(Supplied material)

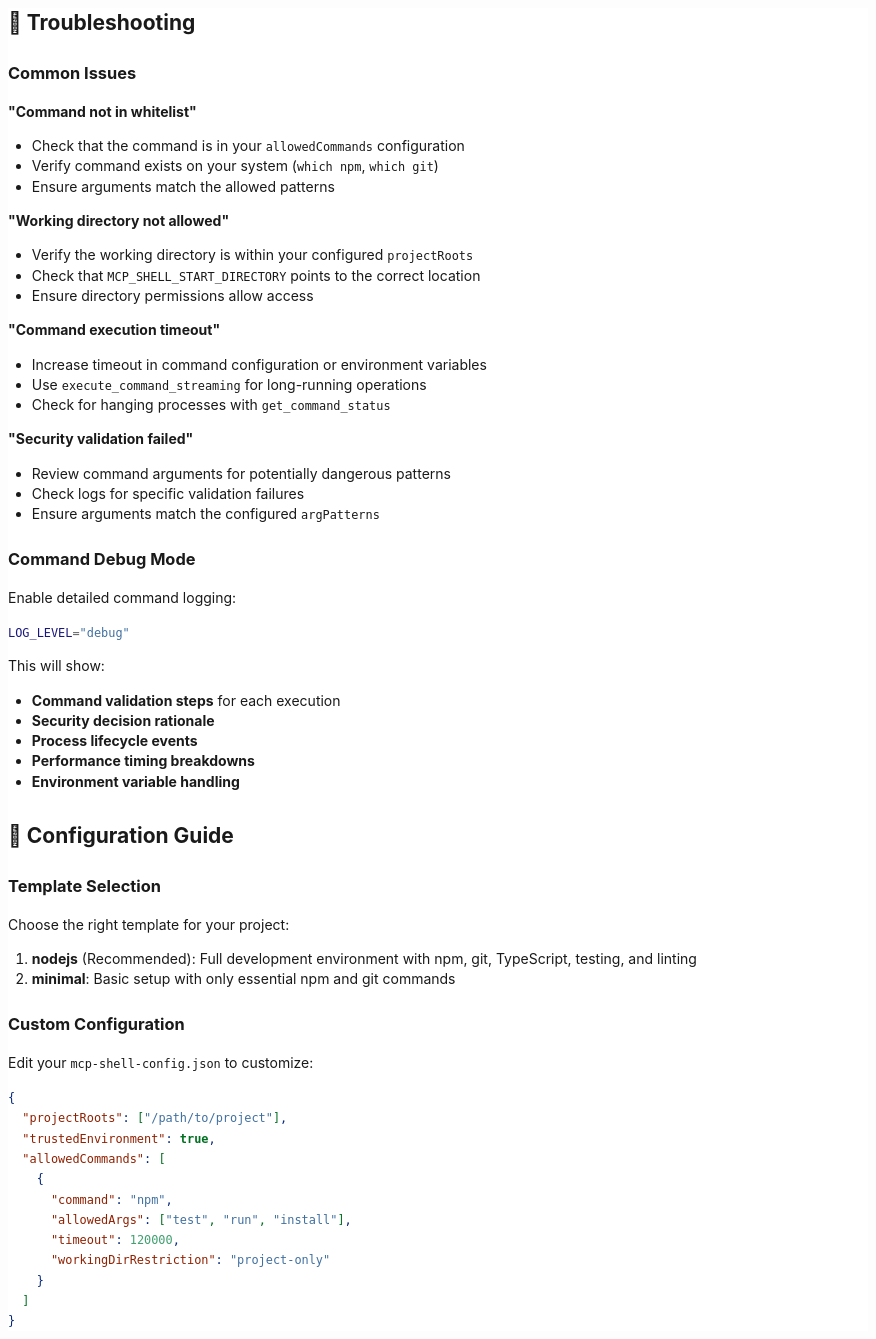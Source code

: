 ## 🐛 Troubleshooting

### Common Issues

**"Command not in whitelist"**
- Check that the command is in your `allowedCommands` configuration
- Verify command exists on your system (`which npm`, `which git`)
- Ensure arguments match the allowed patterns

**"Working directory not allowed"**
- Verify the working directory is within your configured `projectRoots`
- Check that `MCP_SHELL_START_DIRECTORY` points to the correct location
- Ensure directory permissions allow access

**"Command execution timeout"**
- Increase timeout in command configuration or environment variables
- Use `execute_command_streaming` for long-running operations
- Check for hanging processes with `get_command_status`

**"Security validation failed"**
- Review command arguments for potentially dangerous patterns
- Check logs for specific validation failures
- Ensure arguments match the configured `argPatterns`

### **Command Debug Mode**

Enable detailed command logging:
```bash
LOG_LEVEL="debug"
```

This will show:
- **Command validation steps** for each execution
- **Security decision rationale** 
- **Process lifecycle events**
- **Performance timing breakdowns**
- **Environment variable handling**

## 🚀 **Configuration Guide**

### **Template Selection**

Choose the right template for your project:

1. **nodejs** (Recommended): Full development environment with npm, git, TypeScript, testing, and linting
2. **minimal**: Basic setup with only essential npm and git commands

### **Custom Configuration**

Edit your `mcp-shell-config.json` to customize:

```json
{
  "projectRoots": ["/path/to/project"],
  "trustedEnvironment": true,
  "allowedCommands": [
    {
      "command": "npm",
      "allowedArgs": ["test", "run", "install"],
      "timeout": 120000,
      "workingDirRestriction": "project-only"
    }
  ]
}
```
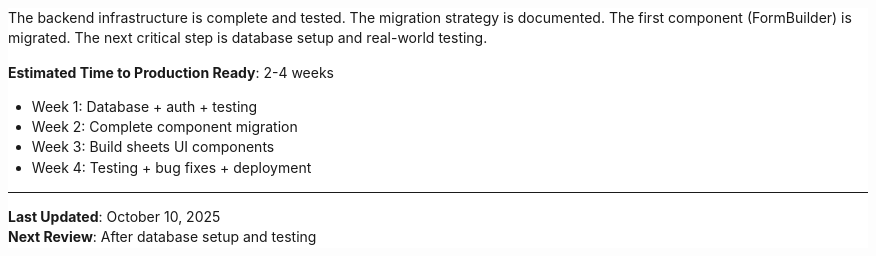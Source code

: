 The backend infrastructure is complete and tested. The migration strategy is documented. The first component (FormBuilder) is migrated. The next critical step is database setup and real-world testing.

**Estimated Time to Production Ready**: 2-4 weeks
- Week 1: Database + auth + testing
- Week 2: Complete component migration
- Week 3: Build sheets UI components
- Week 4: Testing + bug fixes + deployment

---

**Last Updated**: October 10, 2025  
**Next Review**: After database setup and testing
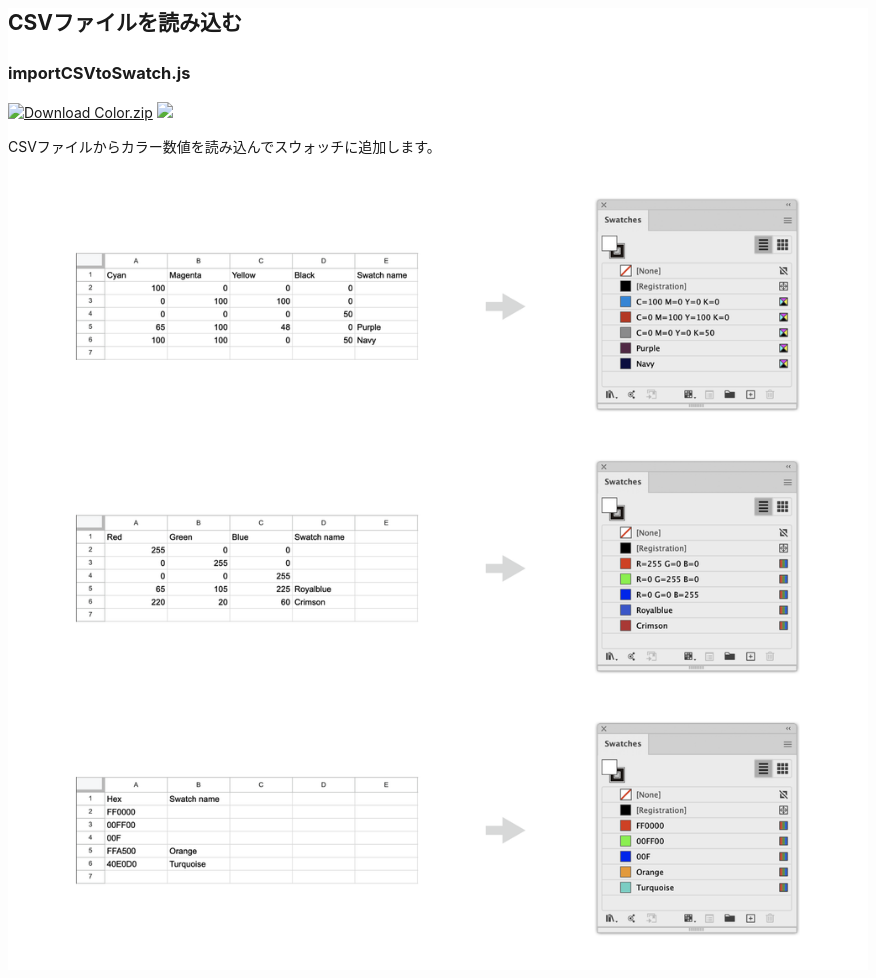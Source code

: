 



## <a name="CSVファイルを読み込む">CSVファイルを読み込む</a>
### importCSVtoSwatch.js
[![Download Color.zip](https://img.shields.io/badge/Download-Color.zip-e60012?style=flat-square)](https://github.com/sky-chaser-high/adobe-illustrator-scripts/releases/latest/download/Color.zip)
<img src="https://img.shields.io/badge/version-1.2.1-e8e8e8?style=flat-square">

CSVファイルからカラー数値を読み込んでスウォッチに追加します。

![Import CSV To Swatch](images/importCSVtoSwatch.png)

(End Supplied material)

● **What to produce**:
Every line of the material should be repeated precisely; pictures are to be excluded.

● **Answer to this task**:
Source code

: ## 🐛 Troubleshooting

### Common Issues

**"Command not in whitelist"**
- Check that the command is in your `allowedCommands` configuration
- Verify command exists on your system (`which npm`, `which git`)
- Ensure arguments match the allowed patterns

**"Working directory not allowed"**
- Verify the working directory is within your configured `projectRoots`
- Check that `MCP_SHELL_START_DIRECTORY` points to the correct location
- Ensure directory permissions allow access

**"Command execution timeout"**
- Increase timeout in command configuration or environment variables
- Use `execute_command_streaming` for long-running operations
- Check for hanging processes with `get_command_status`

**"Security validation failed"**
- Review command arguments for potentially dangerous patterns
- Check logs for specific validation failures
- Ensure arguments match the configured `argPatterns`

### **Command Debug Mode**

Enable detailed command logging:
```bash
LOG_LEVEL="debug"
```

This will show:
- **Command validation steps** for each execution
- **Security decision rationale** 
- **Process lifecycle events**
- **Performance timing breakdowns**
- **Environment variable handling**

## 🚀 **Configuration Guide**

### **Template Selection**

Choose the right template for your project:

1. **nodejs** (Recommended): Full development environment with npm, git, TypeScript, testing, and linting
2. **minimal**: Basic setup with only essential npm and git commands

### **Custom Configuration**

Edit your `mcp-shell-config.json` to customize:

```json
{
  "projectRoots": ["/path/to/project"],
  "trustedEnvironment": true,
  "allowedCommands": [
    {
      "command": "npm",
      "allowedArgs": ["test", "run", "install"],
      "timeout": 120000,
      "workingDirRestriction": "project-only"
    }
  ]
}
```
Source code

: The backend infrastructure is complete and tested. The migration strategy is documented. The first component (FormBuilder) is migrated. The next critical step is database setup and real-world testing.

**Estimated Time to Production Ready**: 2-4 weeks
- Week 1: Database + auth + testing
- Week 2: Complete component migration
- Week 3: Build sheets UI components
- Week 4: Testing + bug fixes + deployment

---

**Last Updated**: October 10, 2025  
**Next Review**: After database setup and testing
Source code

: 



## <a name="CSVファイルを読み込む">CSVファイルを読み込む</a>
### importCSVtoSwatch.js
[![Download Color.zip](https://img.shields.io/badge/Download-Color.zip-e60012?style=flat-square)](https://github.com/sky-chaser-high/adobe-illustrator-scripts/releases/latest/download/Color.zip)
<img src="https://img.shields.io/badge/version-1.2.1-e8e8e8?style=flat-square">

CSVファイルからカラー数値を読み込んでスウォッチに追加します。

![Import CSV To Swatch](images/importCSVtoSwatch.png)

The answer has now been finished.